:: What needs to be done ::
Throughout the listing below, copy each line containing "следует".

.....

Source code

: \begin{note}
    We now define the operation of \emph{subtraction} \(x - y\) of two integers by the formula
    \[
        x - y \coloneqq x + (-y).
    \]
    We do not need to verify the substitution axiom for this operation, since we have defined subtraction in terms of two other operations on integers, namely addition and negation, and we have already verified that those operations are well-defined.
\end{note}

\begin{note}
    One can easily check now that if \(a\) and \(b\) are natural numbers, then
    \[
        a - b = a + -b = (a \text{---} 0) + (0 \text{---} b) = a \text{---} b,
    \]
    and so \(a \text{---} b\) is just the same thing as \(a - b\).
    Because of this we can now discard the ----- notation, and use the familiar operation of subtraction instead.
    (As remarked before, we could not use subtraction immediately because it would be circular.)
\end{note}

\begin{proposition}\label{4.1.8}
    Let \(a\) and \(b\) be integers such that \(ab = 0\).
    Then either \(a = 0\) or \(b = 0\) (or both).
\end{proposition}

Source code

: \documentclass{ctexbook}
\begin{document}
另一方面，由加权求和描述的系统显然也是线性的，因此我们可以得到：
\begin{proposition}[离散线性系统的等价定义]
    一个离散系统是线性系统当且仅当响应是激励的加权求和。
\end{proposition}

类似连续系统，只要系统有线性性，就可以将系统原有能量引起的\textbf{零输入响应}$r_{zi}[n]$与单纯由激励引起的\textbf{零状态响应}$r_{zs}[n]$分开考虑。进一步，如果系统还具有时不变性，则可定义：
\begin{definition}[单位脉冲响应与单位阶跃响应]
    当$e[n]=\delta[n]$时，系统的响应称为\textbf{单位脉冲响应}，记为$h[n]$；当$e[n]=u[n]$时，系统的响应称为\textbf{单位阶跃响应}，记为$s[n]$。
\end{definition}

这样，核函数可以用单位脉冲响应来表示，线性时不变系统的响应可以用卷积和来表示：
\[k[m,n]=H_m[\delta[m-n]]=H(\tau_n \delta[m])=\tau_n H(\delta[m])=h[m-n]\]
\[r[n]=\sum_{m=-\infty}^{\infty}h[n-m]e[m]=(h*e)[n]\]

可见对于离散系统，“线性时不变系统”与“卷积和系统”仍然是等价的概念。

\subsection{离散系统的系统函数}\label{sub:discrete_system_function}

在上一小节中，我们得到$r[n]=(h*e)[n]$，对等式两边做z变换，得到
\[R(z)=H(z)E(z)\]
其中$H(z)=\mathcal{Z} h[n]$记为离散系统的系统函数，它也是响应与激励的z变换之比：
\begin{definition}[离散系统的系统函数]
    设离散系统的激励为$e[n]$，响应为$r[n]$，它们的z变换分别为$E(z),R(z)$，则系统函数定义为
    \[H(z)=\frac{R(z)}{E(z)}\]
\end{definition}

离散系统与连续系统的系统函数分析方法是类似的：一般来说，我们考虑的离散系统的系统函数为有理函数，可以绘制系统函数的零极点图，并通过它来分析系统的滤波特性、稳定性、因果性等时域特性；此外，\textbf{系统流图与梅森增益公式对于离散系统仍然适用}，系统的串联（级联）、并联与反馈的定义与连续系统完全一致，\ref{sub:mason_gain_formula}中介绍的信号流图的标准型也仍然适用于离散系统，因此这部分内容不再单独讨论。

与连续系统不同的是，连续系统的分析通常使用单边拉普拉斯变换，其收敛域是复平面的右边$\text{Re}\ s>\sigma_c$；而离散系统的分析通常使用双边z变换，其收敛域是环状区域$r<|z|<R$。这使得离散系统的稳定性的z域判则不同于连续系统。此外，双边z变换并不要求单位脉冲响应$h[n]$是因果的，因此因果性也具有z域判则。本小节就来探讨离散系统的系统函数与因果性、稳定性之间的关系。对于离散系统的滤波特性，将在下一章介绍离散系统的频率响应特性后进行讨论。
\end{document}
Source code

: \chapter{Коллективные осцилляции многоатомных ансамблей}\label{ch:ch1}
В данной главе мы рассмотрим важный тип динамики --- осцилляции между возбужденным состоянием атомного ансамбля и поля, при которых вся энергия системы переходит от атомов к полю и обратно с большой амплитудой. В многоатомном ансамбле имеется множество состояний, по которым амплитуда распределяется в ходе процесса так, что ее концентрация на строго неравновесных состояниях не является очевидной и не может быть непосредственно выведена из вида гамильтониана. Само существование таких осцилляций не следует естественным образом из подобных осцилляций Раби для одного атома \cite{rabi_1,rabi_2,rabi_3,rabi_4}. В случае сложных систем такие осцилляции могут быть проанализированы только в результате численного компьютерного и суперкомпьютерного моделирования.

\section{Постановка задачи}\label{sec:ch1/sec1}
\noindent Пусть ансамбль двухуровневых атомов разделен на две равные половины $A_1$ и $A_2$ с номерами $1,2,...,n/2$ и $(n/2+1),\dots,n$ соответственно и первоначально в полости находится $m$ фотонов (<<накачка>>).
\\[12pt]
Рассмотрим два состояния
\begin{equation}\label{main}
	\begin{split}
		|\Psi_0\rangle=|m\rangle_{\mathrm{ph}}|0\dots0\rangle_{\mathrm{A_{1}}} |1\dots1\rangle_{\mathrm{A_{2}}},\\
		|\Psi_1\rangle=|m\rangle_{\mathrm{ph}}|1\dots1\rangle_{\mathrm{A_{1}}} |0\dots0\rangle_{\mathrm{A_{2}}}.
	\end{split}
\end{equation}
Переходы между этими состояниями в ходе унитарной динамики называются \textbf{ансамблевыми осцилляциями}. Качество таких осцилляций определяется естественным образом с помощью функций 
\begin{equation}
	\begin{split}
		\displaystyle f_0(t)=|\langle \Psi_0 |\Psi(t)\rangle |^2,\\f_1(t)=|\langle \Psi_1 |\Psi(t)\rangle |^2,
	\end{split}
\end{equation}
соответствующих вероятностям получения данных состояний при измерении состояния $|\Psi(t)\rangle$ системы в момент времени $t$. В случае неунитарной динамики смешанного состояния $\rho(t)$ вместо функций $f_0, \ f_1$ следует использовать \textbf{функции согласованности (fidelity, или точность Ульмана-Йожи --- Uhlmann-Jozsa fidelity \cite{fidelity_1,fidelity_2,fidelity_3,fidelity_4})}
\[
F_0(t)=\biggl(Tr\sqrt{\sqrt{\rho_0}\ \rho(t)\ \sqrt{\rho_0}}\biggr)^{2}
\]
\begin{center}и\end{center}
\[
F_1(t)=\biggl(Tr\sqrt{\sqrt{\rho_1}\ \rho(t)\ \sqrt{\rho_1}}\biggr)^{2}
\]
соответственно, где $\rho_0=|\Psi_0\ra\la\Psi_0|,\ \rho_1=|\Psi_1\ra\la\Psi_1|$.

.....

:: Exercise answer ::
В данной главе мы рассмотрим важный тип динамики --- осцилляции между возбужденным состоянием атомного ансамбля и поля, при которых вся энергия системы переходит от атомов к полю и обратно с большой амплитудой. В многоатомном ансамбле имеется множество состояний, по которым амплитуда распределяется в ходе процесса так, что ее концентрация на строго неравновесных состояниях не является очевидной и не может быть непосредственно выведена из вида гамильтониана. Само существование таких осцилляций не следует естественным образом из подобных осцилляций Раби для одного атома \cite{rabi_1,rabi_2,rabi_3,rabi_4}. В случае сложных систем такие осцилляции могут быть проанализированы только в результате численного компьютерного и суперкомпьютерного моделирования.
соответствующих вероятностям получения данных состояний при измерении состояния $|\Psi(t)\rangle$ системы в момент времени $t$. В случае неунитарной динамики смешанного состояния $\rho(t)$ вместо функций $f_0, \ f_1$ следует использовать \textbf{функции согласованности (fidelity, или точность Ульмана-Йожи --- Uhlmann-Jozsa fidelity \cite{fidelity_1,fidelity_2,fidelity_3,fidelity_4})}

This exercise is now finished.